(Saved data entries)
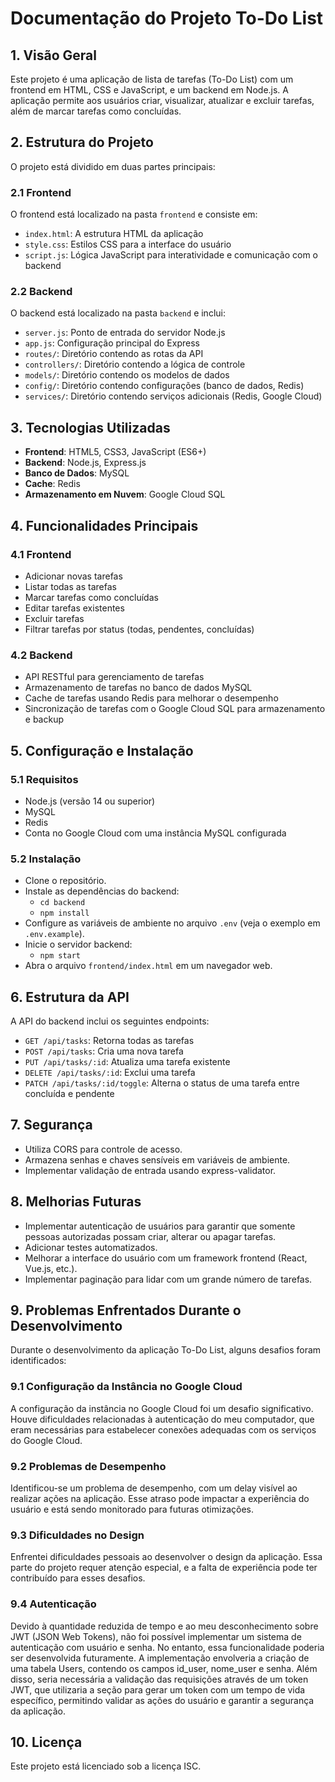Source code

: # Documentação do Projeto To-Do List

## 1. Visão Geral
Este projeto é uma aplicação de lista de tarefas (To-Do List) com um frontend em HTML, CSS e JavaScript, e um backend em Node.js. A aplicação permite aos usuários criar, visualizar, atualizar e excluir tarefas, além de marcar tarefas como concluídas.

## 2. Estrutura do Projeto
O projeto está dividido em duas partes principais:

### 2.1 Frontend
O frontend está localizado na pasta `frontend` e consiste em:
- `index.html`: A estrutura HTML da aplicação
- `style.css`: Estilos CSS para a interface do usuário
- `script.js`: Lógica JavaScript para interatividade e comunicação com o backend

### 2.2 Backend
O backend está localizado na pasta `backend` e inclui:
- `server.js`: Ponto de entrada do servidor Node.js
- `app.js`: Configuração principal do Express
- `routes/`: Diretório contendo as rotas da API
- `controllers/`: Diretório contendo a lógica de controle
- `models/`: Diretório contendo os modelos de dados
- `config/`: Diretório contendo configurações (banco de dados, Redis)
- `services/`: Diretório contendo serviços adicionais (Redis, Google Cloud)

## 3. Tecnologias Utilizadas
- **Frontend**: HTML5, CSS3, JavaScript (ES6+)
- **Backend**: Node.js, Express.js
- **Banco de Dados**: MySQL
- **Cache**: Redis
- **Armazenamento em Nuvem**: Google Cloud SQL

## 4. Funcionalidades Principais

### 4.1 Frontend
- Adicionar novas tarefas
- Listar todas as tarefas
- Marcar tarefas como concluídas
- Editar tarefas existentes
- Excluir tarefas
- Filtrar tarefas por status (todas, pendentes, concluídas)

### 4.2 Backend
- API RESTful para gerenciamento de tarefas
- Armazenamento de tarefas no banco de dados MySQL
- Cache de tarefas usando Redis para melhorar o desempenho
- Sincronização de tarefas com o Google Cloud SQL para armazenamento e backup

## 5. Configuração e Instalação

### 5.1 Requisitos
- Node.js (versão 14 ou superior)
- MySQL
- Redis
- Conta no Google Cloud com uma instância MySQL configurada

### 5.2 Instalação
- Clone o repositório.
- Instale as dependências do backend:
  - `cd backend`
  - `npm install`
- Configure as variáveis de ambiente no arquivo `.env` (veja o exemplo em `.env.example`).
- Inicie o servidor backend:
  - `npm start`
- Abra o arquivo `frontend/index.html` em um navegador web.
## 6. Estrutura da API
A API do backend inclui os seguintes endpoints:

- `GET /api/tasks`: Retorna todas as tarefas
- `POST /api/tasks`: Cria uma nova tarefa
- `PUT /api/tasks/:id`: Atualiza uma tarefa existente
- `DELETE /api/tasks/:id`: Exclui uma tarefa
- `PATCH /api/tasks/:id/toggle`: Alterna o status de uma tarefa entre concluída e pendente

## 7. Segurança
- Utiliza CORS para controle de acesso.
- Armazena senhas e chaves sensíveis em variáveis de ambiente.
- Implementar validação de entrada usando express-validator.

## 8. Melhorias Futuras
- Implementar autenticação de usuários para garantir que somente pessoas autorizadas possam criar, alterar ou apagar tarefas.
- Adicionar testes automatizados.
- Melhorar a interface do usuário com um framework frontend (React, Vue.js, etc.).
- Implementar paginação para lidar com um grande número de tarefas.

## 9. Problemas Enfrentados Durante o Desenvolvimento
Durante o desenvolvimento da aplicação To-Do List, alguns desafios foram identificados:

### 9.1 Configuração da Instância no Google Cloud
A configuração da instância no Google Cloud foi um desafio significativo. Houve dificuldades relacionadas à autenticação do meu computador, que eram necessárias para estabelecer conexões adequadas com os serviços do Google Cloud.

### 9.2 Problemas de Desempenho
Identificou-se um problema de desempenho, com um delay visível ao realizar ações na aplicação. Esse atraso pode impactar a experiência do usuário e está sendo monitorado para futuras otimizações.

### 9.3 Dificuldades no Design
Enfrentei dificuldades pessoais ao desenvolver o design da aplicação. Essa parte do projeto requer atenção especial, e a falta de experiência pode ter contribuído para esses desafios.

### 9.4 Autenticação
Devido à quantidade reduzida de tempo e ao meu desconhecimento sobre JWT (JSON Web Tokens), não foi possível implementar um sistema de autenticação com usuário e senha. No entanto, essa funcionalidade poderia ser desenvolvida futuramente. A implementação envolveria a criação de uma tabela Users, contendo os campos id_user, nome_user e senha. Além disso, seria necessária a validação das requisições através de um token JWT, que utilizaria a seção para gerar um token com um tempo de vida específico, permitindo validar as ações do usuário e garantir a segurança da aplicação.

## 10. Licença
Este projeto está licenciado sob a licença ISC.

• **WORK TO BE COMPLETED**
In the data above, which lines lie between the line with "- Armazena senhas" and the line with "Identificou-se um problema", inclusive? Print those lines exactly and nothing else.

• **SOLUTION TO THIS EXERCISE**
- Armazena senhas e chaves sensíveis em variáveis de ambiente.
- Implementar validação de entrada usando express-validator.

## 8. Melhorias Futuras
- Implementar autenticação de usuários para garantir que somente pessoas autorizadas possam criar, alterar ou apagar tarefas.
- Adicionar testes automatizados.
- Melhorar a interface do usuário com um framework frontend (React, Vue.js, etc.).
- Implementar paginação para lidar com um grande número de tarefas.

## 9. Problemas Enfrentados Durante o Desenvolvimento
Durante o desenvolvimento da aplicação To-Do List, alguns desafios foram identificados:

### 9.1 Configuração da Instância no Google Cloud
A configuração da instância no Google Cloud foi um desafio significativo. Houve dificuldades relacionadas à autenticação do meu computador, que eram necessárias para estabelecer conexões adequadas com os serviços do Google Cloud.

### 9.2 Problemas de Desempenho
Identificou-se um problema de desempenho, com um delay visível ao realizar ações na aplicação. Esse atraso pode impactar a experiência do usuário e está sendo monitorado para futuras otimizações.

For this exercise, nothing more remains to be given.